Personal blog powered by a passion for technology.

OpenClaw Observability with the Grafana Stack

I’ve been running OpenClaw as my AI assistant for a couple months now. It handles Discord, Telegram, WhatsApp, cron jobs, sub-agents — a lot of moving parts. When something is slow or a message gets dropped, I want to know why without digging through log files.

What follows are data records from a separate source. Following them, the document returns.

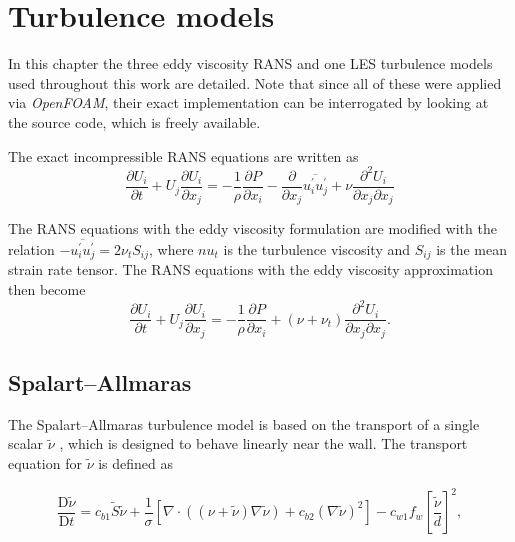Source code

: \chapter{Turbulence models}
\doublespace

In this chapter the three eddy viscosity RANS and one LES turbulence models used
throughout this work are detailed. Note that since all of these were applied via
\textit{OpenFOAM}, their exact implementation can be interrogated by looking at
the source code, which is freely available.

The exact incompressible RANS equations are written as
\begin{equation}
    \frac{\partial U_i}{\partial t}
    + U_j \frac{\partial U_i}{\partial x_j}
    =
    -\frac{1}{\rho}\frac{\partial P}{\partial x_i}
    - \frac{\partial}{\partial x_j} \overline{u_i^\prime u_j^\prime}
    + \nu \frac{\partial^2 U_i}{\partial x_j \partial x_j}
\end{equation}

The RANS equations with the eddy viscosity formulation are modified with the
relation $-\overline{u_i^\prime u_j^\prime} = 2 \nu_t S_{ij}$, where $nu_t$ is
the turbulence viscosity and $S_{ij}$ is the mean strain rate tensor. The RANS
equations with the eddy viscosity approximation then become
\begin{equation}
    \frac{\partial U_i}{\partial t}
    + U_j \frac{\partial U_i}{\partial x_j}
    =
    -\frac{1}{\rho}\frac{\partial P}{\partial x_i}
    + (\nu + \nu_t) \frac{\partial^2 U_i}{\partial x_j \partial x_j}.
\end{equation}


\section{Spalart--Allmaras}

The Spalart--Allmaras turbulence model is based on the transport of a single
scalar $\tilde{\nu}$ \cite{Spalart1992}, which is designed to behave linearly
near the wall. The transport equation for $\tilde{\nu}$ is defined as

\begin{equation}
    \frac{\mathrm{D} \tilde{\nu}}{\mathrm{D} t}
    = c_{b1} \tilde{S} \tilde{\nu}
    + \frac{1}{\sigma}
    \left[
    \nabla \cdot \left( (\nu + \tilde{\nu}) \nabla \tilde{\nu} \right)
    + c_{b2} (\nabla \tilde{\nu})^2
    \right]
    - c_{w1} f_w \left[ \frac{\tilde{\nu}}{d} \right]^2,
    \label{eq:SA-nutilde}
\end{equation}

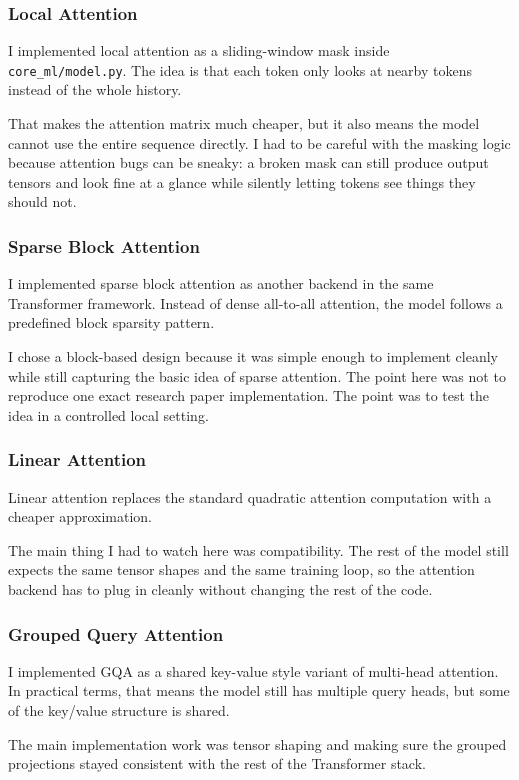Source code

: \documentclass[11pt]{article}
\begin{document}
\subsubsection{Local Attention}
I implemented local attention as a sliding-window mask inside \texttt{core\_ml/model.py}. The idea is that each token only looks at nearby tokens instead of the whole history.

That makes the attention matrix much cheaper, but it also means the model cannot use the entire sequence directly. I had to be careful with the masking logic because attention bugs can be sneaky: a broken mask can still produce output tensors and look fine at a glance while silently letting tokens see things they should not.

\subsubsection{Sparse Block Attention}
I implemented sparse block attention as another backend in the same Transformer framework. Instead of dense all-to-all attention, the model follows a predefined block sparsity pattern.

I chose a block-based design because it was simple enough to implement cleanly while still capturing the basic idea of sparse attention. The point here was not to reproduce one exact research paper implementation. The point was to test the idea in a controlled local setting.

\subsubsection{Linear Attention}
Linear attention replaces the standard quadratic attention computation with a cheaper approximation.

The main thing I had to watch here was compatibility. The rest of the model still expects the same tensor shapes and the same training loop, so the attention backend has to plug in cleanly without changing the rest of the code.

\subsubsection{Grouped Query Attention}
I implemented GQA as a shared key-value style variant of multi-head attention. In practical terms, that means the model still has multiple query heads, but some of the key/value structure is shared.

The main implementation work was tensor shaping and making sure the grouped projections stayed consistent with the rest of the Transformer stack.
\end{document}
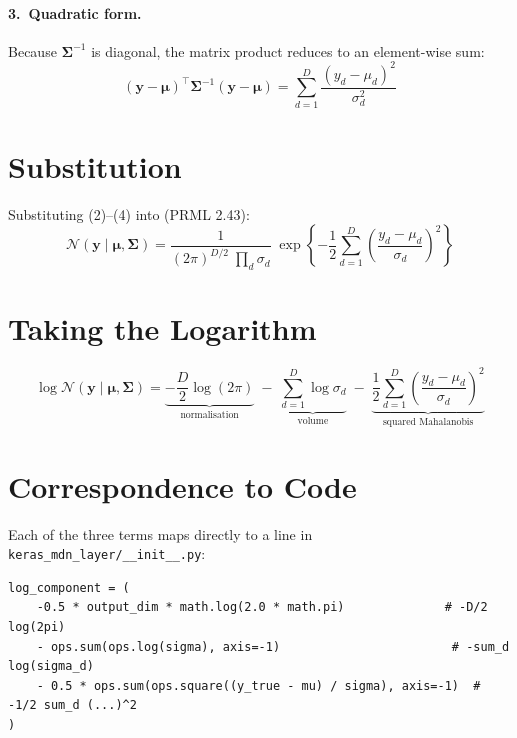 \documentclass[11pt]{article}
\begin{document}
\paragraph{3.\ Quadratic form.}
Because $\boldsymbol{\Sigma}^{-1}$ is diagonal, the matrix product
reduces to an element-wise sum:
\begin{equation}
    (\mathbf{y}-\boldsymbol{\mu})^\top
    \boldsymbol{\Sigma}^{-1}
    (\mathbf{y}-\boldsymbol{\mu})
    = \sum_{d=1}^{D}
      \frac{(y_d - \mu_d)^2}{\sigma_d^2}
\end{equation}

\section*{Substitution}

Substituting (2)--(4) into (PRML 2.43):
\begin{equation}
    \mathcal{N}(\mathbf{y} \mid \boldsymbol{\mu}, \boldsymbol{\Sigma})
    = \frac{1}{(2\pi)^{D/2}\;\prod_{d}\sigma_d}
      \;\exp\!\left\{
        -\frac{1}{2}\sum_{d=1}^{D}
        \left(\frac{y_d - \mu_d}{\sigma_d}\right)^{\!2}
      \right\}
\end{equation}

\section*{Taking the Logarithm}

\begin{equation}
\boxed{
    \log \mathcal{N}(\mathbf{y} \mid \boldsymbol{\mu}, \boldsymbol{\Sigma})
    = \underbrace{-\frac{D}{2}\log(2\pi)}_{\text{normalisation}}
      \;-\; \underbrace{\sum_{d=1}^{D}\log\sigma_d}_{\text{volume}}
      \;-\; \underbrace{\frac{1}{2}\sum_{d=1}^{D}
            \left(\frac{y_d - \mu_d}{\sigma_d}\right)^{\!2}}_{\text{squared Mahalanobis}}
}
\end{equation}

\section*{Correspondence to Code}

Each of the three terms maps directly to a line in
\texttt{keras\_mdn\_layer/\_\_init\_\_.py}:

\begin{verbatim}
log_component = (
    -0.5 * output_dim * math.log(2.0 * math.pi)              # -D/2 log(2pi)
    - ops.sum(ops.log(sigma), axis=-1)                        # -sum_d log(sigma_d)
    - 0.5 * ops.sum(ops.square((y_true - mu) / sigma), axis=-1)  # -1/2 sum_d (...)^2
)
\end{verbatim}
\end{document}
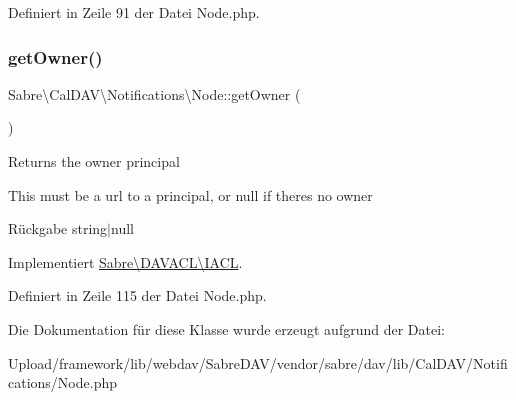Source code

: Definiert in Zeile 91 der Datei Node.\+php.

\mbox{\label{class_sabre_1_1_cal_d_a_v_1_1_notifications_1_1_node_a0810acd54778a3067fdae01d77bc8b77}} 
\subsubsection{\texorpdfstring{get\+Owner()}{getOwner()}}
{\footnotesize\ttfamily Sabre\textbackslash{}\+Cal\+D\+A\+V\textbackslash{}\+Notifications\textbackslash{}\+Node\+::get\+Owner (\begin{DoxyParamCaption}{ }\end{DoxyParamCaption})}

Returns the owner principal

This must be a url to a principal, or null if there\textquotesingle{}s no owner

\begin{DoxyReturn}{Rückgabe}
string$\vert$null 
\end{DoxyReturn}


Implementiert \mbox{\hyperlink{interface_sabre_1_1_d_a_v_a_c_l_1_1_i_a_c_l_a05f531b4ae1a86eab4e6e95b0413390e}{Sabre\textbackslash{}\+D\+A\+V\+A\+C\+L\textbackslash{}\+I\+A\+CL}}.



Definiert in Zeile 115 der Datei Node.\+php.



Die Dokumentation für diese Klasse wurde erzeugt aufgrund der Datei\+:\begin{DoxyCompactItemize}
\item 
Upload/framework/lib/webdav/\+Sabre\+D\+A\+V/vendor/sabre/dav/lib/\+Cal\+D\+A\+V/\+Notifications/Node.\+php\end{DoxyCompactItemize}

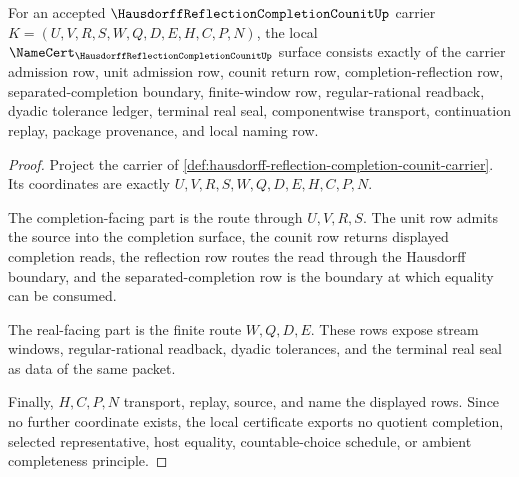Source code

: \begin{theorem}
\label{thm:hausdorff-reflection-completion-counit-obligations}
For an accepted $\HausdorffReflectionCompletionCounitUp$ carrier $K=(U,V,R,S,W,Q,D,E,H,C,P,N)$, the local $\NameCert_{\HausdorffReflectionCompletionCounitUp}$ surface consists exactly of the carrier admission row, unit admission row, counit return row, completion-reflection row, separated-completion boundary, finite-window row, regular-rational readback, dyadic tolerance ledger, terminal real seal, componentwise transport, continuation replay, package provenance, and local naming row.
\end{theorem}
\begin{proof}
Project the carrier of \autoref{def:hausdorff-reflection-completion-counit-carrier}. Its coordinates are exactly $U,V,R,S,W,Q,D,E,H,C,P,N$.

The completion-facing part is the route through $U,V,R,S$. The unit row admits the source into the completion surface, the counit row returns displayed completion reads, the reflection row routes the read through the Hausdorff boundary, and the separated-completion row is the boundary at which equality can be consumed.

The real-facing part is the finite route $W,Q,D,E$. These rows expose stream windows, regular-rational readback, dyadic tolerances, and the terminal real seal as data of the same packet.

Finally, $H,C,P,N$ transport, replay, source, and name the displayed rows. Since no further coordinate exists, the local certificate exports no quotient completion, selected representative, host equality, countable-choice schedule, or ambient completeness principle.
\end{proof}


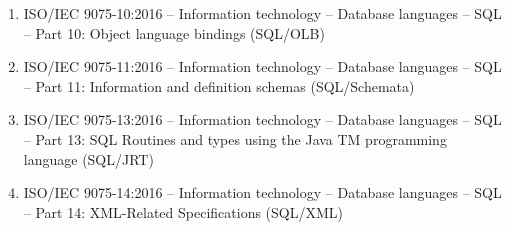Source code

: \documentclass[preprint,12pt]{article}
\begin{document}
\begin{justify}
\begin {enumerate}
\item ISO/IEC 9075-10:2016 – Information technology – Database languages – SQL – Part 10: Object language bindings (SQL/OLB) 

\item ISO/IEC 9075-11:2016 – Information technology – Database languages – SQL – Part 11: Information and definition schemas (SQL/Schemata)

\item ISO/IEC 9075-13:2016 – Information technology – Database languages – SQL – Part 13: SQL Routines and types using the Java TM programming language (SQL/JRT) 

\item ISO/IEC 9075-14:2016 – Information technology – Database languages – SQL – Part 14: XML-Related Specifications (SQL/XML)\\\\


\end {enumerate}
	

\end{justify}
\end{document}
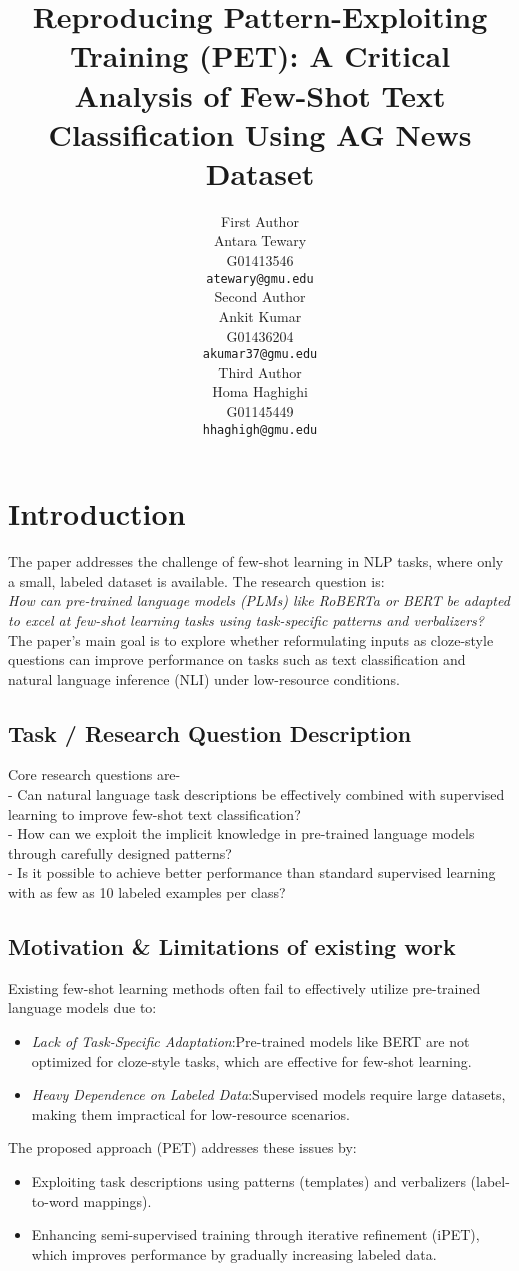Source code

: \documentclass[11pt,a4paper]{article}
\title{Reproducing Pattern-Exploiting Training (PET): A Critical Analysis of Few-Shot Text Classification Using AG News Dataset}
\author{First Author \\
  Antara Tewary\\ 
  G01413546\\
  \texttt{atewary@gmu.edu} \\\And
  Second Author \\
  Ankit Kumar\\ 
  G01436204\\
  \texttt{akumar37@gmu.edu}\\\And
  Third Author \\
  Homa Haghighi\\ 
  G01145449\\
  \texttt{hhaghigh@gmu.edu}}
\date{}
\begin{document}
\maketitle

\section{Introduction}

The paper addresses the challenge of few-shot learning in NLP tasks, where only a small, labeled dataset is available. The research question is:\\
\textit{How can pre-trained language models (PLMs) like RoBERTa or BERT be adapted to excel at few-shot learning tasks using task-specific patterns and verbalizers? }\\
The paper's main goal is to explore whether reformulating inputs as cloze-style questions can improve performance on tasks such as text classification and natural language inference (NLI) under low-resource conditions. 
            \subsection{Task / Research Question Description} 
            Core research questions are-\\
            - Can natural language task descriptions be effectively combined with supervised learning to improve few-shot text classification?\\
            - How can we exploit the implicit knowledge in pre-trained language models through carefully designed patterns?\\
            - Is it possible to achieve better performance than standard supervised learning with as few as 10 labeled examples per class?
            \subsection{Motivation \& Limitations of existing work} 
            Existing few-shot learning methods often fail to effectively utilize pre-trained language models due to:
            \begin{itemize}[topsep=0pt]
              \item \textit{Lack of Task-Specific Adaptation}:Pre-trained models like BERT are not optimized for cloze-style tasks, which are effective for few-shot learning. 
              \item \textit{Heavy Dependence on Labeled Data}:Supervised models require large datasets, making them impractical for low-resource scenarios.
            \end{itemize} 
            The proposed approach (PET) addresses these issues by:
            \begin{itemize}[topsep=0pt]
              \item Exploiting task descriptions using patterns (templates) and verbalizers (label-to-word mappings). 
              \item Enhancing semi-supervised training through iterative refinement (iPET), which improves performance by gradually increasing labeled data. 
            \end{itemize}
\end{document}
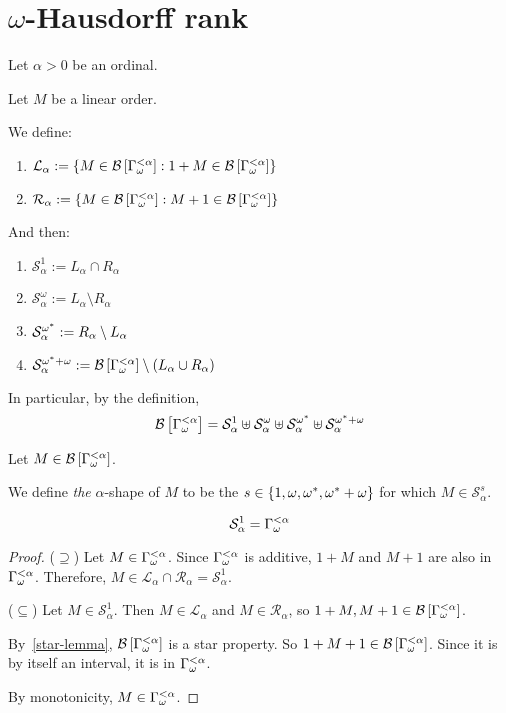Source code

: \section{\texorpdfstring{$\omega$}{omega}-Hausdorff rank}

\begin{definitions}
  Let $\alpha > 0$ be an ordinal.

  Let $M$ be a linear order.

  We define:
  \begin{enumerate}
    \item $\mathcal{L}_{\alpha} := \left\{ {M \in \mathcal{B} \left[ {{\Gamma_{\omega}^{< \alpha}}} \right] : 1 + M \in \mathcal{B} \left[ {{\Gamma_{\omega}^{< \alpha}}} \right]} \right\}$
    \item $\mathcal{R}_{\alpha} := \left\{ {M \in \mathcal{B} \left[ {{\Gamma_{\omega}^{< \alpha}}} \right] : M + 1 \in \mathcal{B} \left[ {{\Gamma_{\omega}^{< \alpha}}} \right]} \right\}$
  \end{enumerate}

  And then:
  \begin{enumerate}
    \item $\mathcal{S}^{1}_{\alpha} := L_{\alpha} \cap R_{\alpha}$
    \item $\mathcal{S}^{\omega}_{\alpha} := L_{\alpha} \setminus R_{\alpha}$
    \item $\mathcal{S}^{\omega^\ast}_{\alpha} := R_{\alpha} \setminus L_{\alpha}$
    \item $\mathcal{S}^{\omega^\ast + \omega}_{\alpha} := \mathcal{B} \left[ {{\Gamma_{\omega}^{< \alpha}}} \right] \setminus (L_{\alpha} \cup R_{\alpha})$
  \end{enumerate}

  In particular, by the definition,
  \[
    \mathcal{B} \left[ {{\Gamma_{\omega}^{< \alpha}}} \right]
    = \mathcal{S}^{1}_{\alpha}
    \uplus \mathcal{S}^{\omega}_{\alpha}
    \uplus \mathcal{S}^{\omega^\ast}_{\alpha}
    \uplus \mathcal{S}^{\omega^\ast + \omega}_{\alpha}
  \]

  Let $M \in \mathcal{B} \left[ {{\Gamma_{\omega}^{< \alpha}}} \right]$.

  We define \emph{the} $\alpha$-shape
  of $M$ to be the $s \in \left\{ {1, \omega, \omega^\ast, \omega^\ast + \omega} \right\}$
  for which $M \in \mathcal{S}^{s}_{\alpha}$.
\end{definitions}

\begin{lemma}\label{b_alpha-structure-lemma-1}
  \[
    \mathcal{S}^{1}_{\alpha} = \Gamma_{\omega}^{< \alpha}
  \]
\end{lemma}

\begin{proof}
  ($\supseteq$) Let $M \in \Gamma_{\omega}^{< \alpha}$.
  Since $\Gamma_{\omega}^{< \alpha}$ is additive, $1 + M$ and $M + 1$ are also in $\Gamma_{\omega}^{< \alpha}$.
  Therefore, $M \in \mathcal{L}_{\alpha} \cap \mathcal{R}_{\alpha}
    = \mathcal{S}^{1}_{\alpha}$.

  ($\subseteq$) Let $M \in \mathcal{S}^{1}_{\alpha}$.
  Then $M \in \mathcal{L}_{\alpha}$ and $M \in \mathcal{R}_{\alpha}$,
  so $1 + M, M + 1 \in \mathcal{B} \left[ {{\Gamma_{\omega}^{< \alpha}}} \right]$.

  By~\cref{star-lemma}, $\mathcal{B} \left[ {{\Gamma_{\omega}^{< \alpha}}} \right]$ is a star property.
  So $1 + M + 1 \in \mathcal{B} \left[ {{\Gamma_{\omega}^{< \alpha}}} \right]$. Since it is by itself
  an interval, it is in $\Gamma_{\omega}^{< \alpha}$.

  By monotonicity, $M \in \Gamma_{\omega}^{< \alpha}$.
\end{proof}

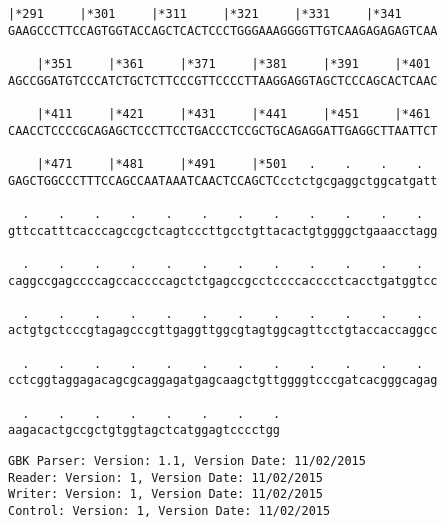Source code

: \documentclass{article}
\begin{document}
\begin{Verbatim}[fontfamily=courier]
    |*291     |*301     |*311     |*321     |*331     |*341 
GAAGCCCTTCCAGTGGTACCAGCTCACTCCCTGGGAAAGGGGTTGTCAAGAGAGAGTCAA

    |*351     |*361     |*371     |*381     |*391     |*401 
AGCCGGATGTCCCATCTGCTCTTCCCGTTCCCCTTAAGGAGGTAGCTCCCAGCACTCAAC

    |*411     |*421     |*431     |*441     |*451     |*461 
CAACCTCCCCGCAGAGCTCCCTTCCTGACCCTCCGCTGCAGAGGATTGAGGCTTAATTCT

    |*471     |*481     |*491     |*501   .    .    .    .  
GAGCTGGCCCTTTCCAGCCAATAAATCAACTCCAGCTCcctctgcgaggctggcatgatt

  .    .    .    .    .    .    .    .    .    .    .    .  
gttccatttcacccagccgctcagtcccttgcctgttacactgtggggctgaaacctagg

  .    .    .    .    .    .    .    .    .    .    .    .  
caggccgagccccagccaccccagctctgagccgcctccccacccctcacctgatggtcc

  .    .    .    .    .    .    .    .    .    .    .    .  
actgtgctcccgtagagcccgttgaggttggcgtagtggcagttcctgtaccaccaggcc

  .    .    .    .    .    .    .    .    .    .    .    .  
cctcggtaggagacagcgcaggagatgagcaagctgttggggtcccgatcacgggcagag

  .    .    .    .    .    .    .    .
aagacactgccgctgtggtagctcatggagtcccctgg
\end{Verbatim}
\newpage
\begin{Verbatim}[fontfamily=courier]
GBK Parser: Version: 1.1, Version Date: 11/02/2015
Reader: Version: 1, Version Date: 11/02/2015
Writer: Version: 1, Version Date: 11/02/2015
Control: Version: 1, Version Date: 11/02/2015
\end{Verbatim}
\end{document}
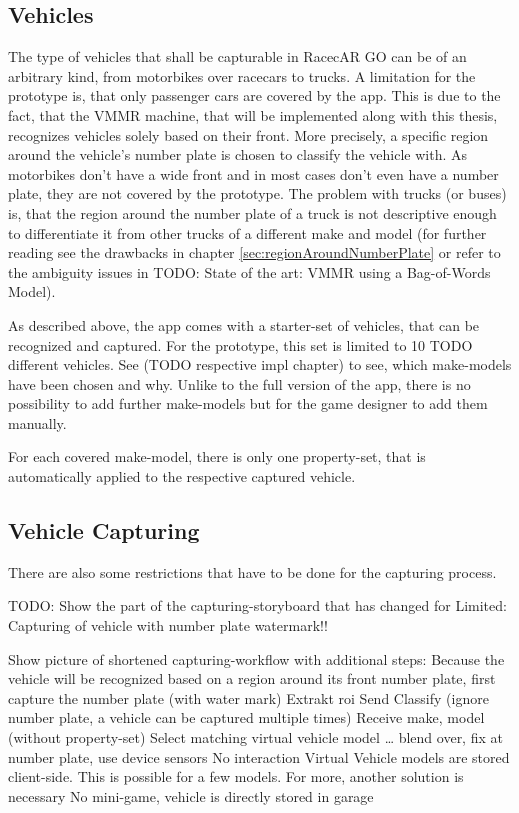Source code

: \subsection{Vehicles}
The type of vehicles that shall be capturable in RacecAR GO can be of an arbitrary kind, from motorbikes over racecars to trucks. A limitation for the prototype is, that only passenger cars are covered by the app. This is due to the fact, that the VMMR machine, that will be implemented along with this thesis, recognizes vehicles solely based on their front. More precisely, a specific region around the vehicle's number plate is chosen to classify the vehicle with. As motorbikes don't have a wide front and in most cases don't even have a number plate, they are not covered by the prototype. The problem with trucks (or buses) is, that the region around the number plate of a truck is not descriptive enough to differentiate it from other trucks of a different make and model (for further reading see the drawbacks in chapter \ref{sec:regionAroundNumberPlate} or refer to the ambiguity issues in TODO: State of the art: VMMR using a Bag-of-Words Model).

As described above, the app comes with a starter-set of vehicles, that can be recognized and captured. For the prototype, this set is limited to 10 TODO different vehicles. See (TODO respective impl chapter) to see, which make-models have been chosen and why. Unlike to the full version of the app, there is no possibility to add further make-models but for the game designer to add them manually.

For each covered make-model, there is only one property-set, that is automatically applied to the respective captured vehicle.

\subsection{Vehicle Capturing}
There are also some restrictions that have to be done for the capturing process.

TODO: Show the part of the capturing-storyboard that has changed for Limited: Capturing of vehicle with number plate watermark!!

Show picture of shortened capturing-workflow with additional steps:
Because the vehicle will be recognized based on a region around its front number plate, first capture the number plate (with water mark)
Extrakt roi
Send
Classify (ignore number plate, a vehicle can be captured multiple times)
Receive make, model (without property-set)
Select matching virtual vehicle model
… blend over, fix at number plate, use device sensors
No interaction
Virtual Vehicle models are stored client-side. This is possible for a few models. For more, another solution is necessary
No mini-game, vehicle is directly stored in garage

OpenClaw has a built-in diagnostics-otel plugin that exports traces, metrics, and logs over OTLP. If you already have a Grafana stack running (like I do from my Claude Code observability setup), adding OpenClaw takes about five minutes.

What you get

The plugin emits 26 metrics and trace spans covering the full message lifecycle:

Model usage: token counts (input, output, cache read/write), cost in USD, run duration, context window usage — all labeled by channel, provider, and model.

Message flow: webhook received/processed/error counts, message queued/processed with duration histograms, outcome tracking.

Queue and session health: lane enqueue/dequeue with depth and wait time, session state transitions, stuck session detection with age histograms.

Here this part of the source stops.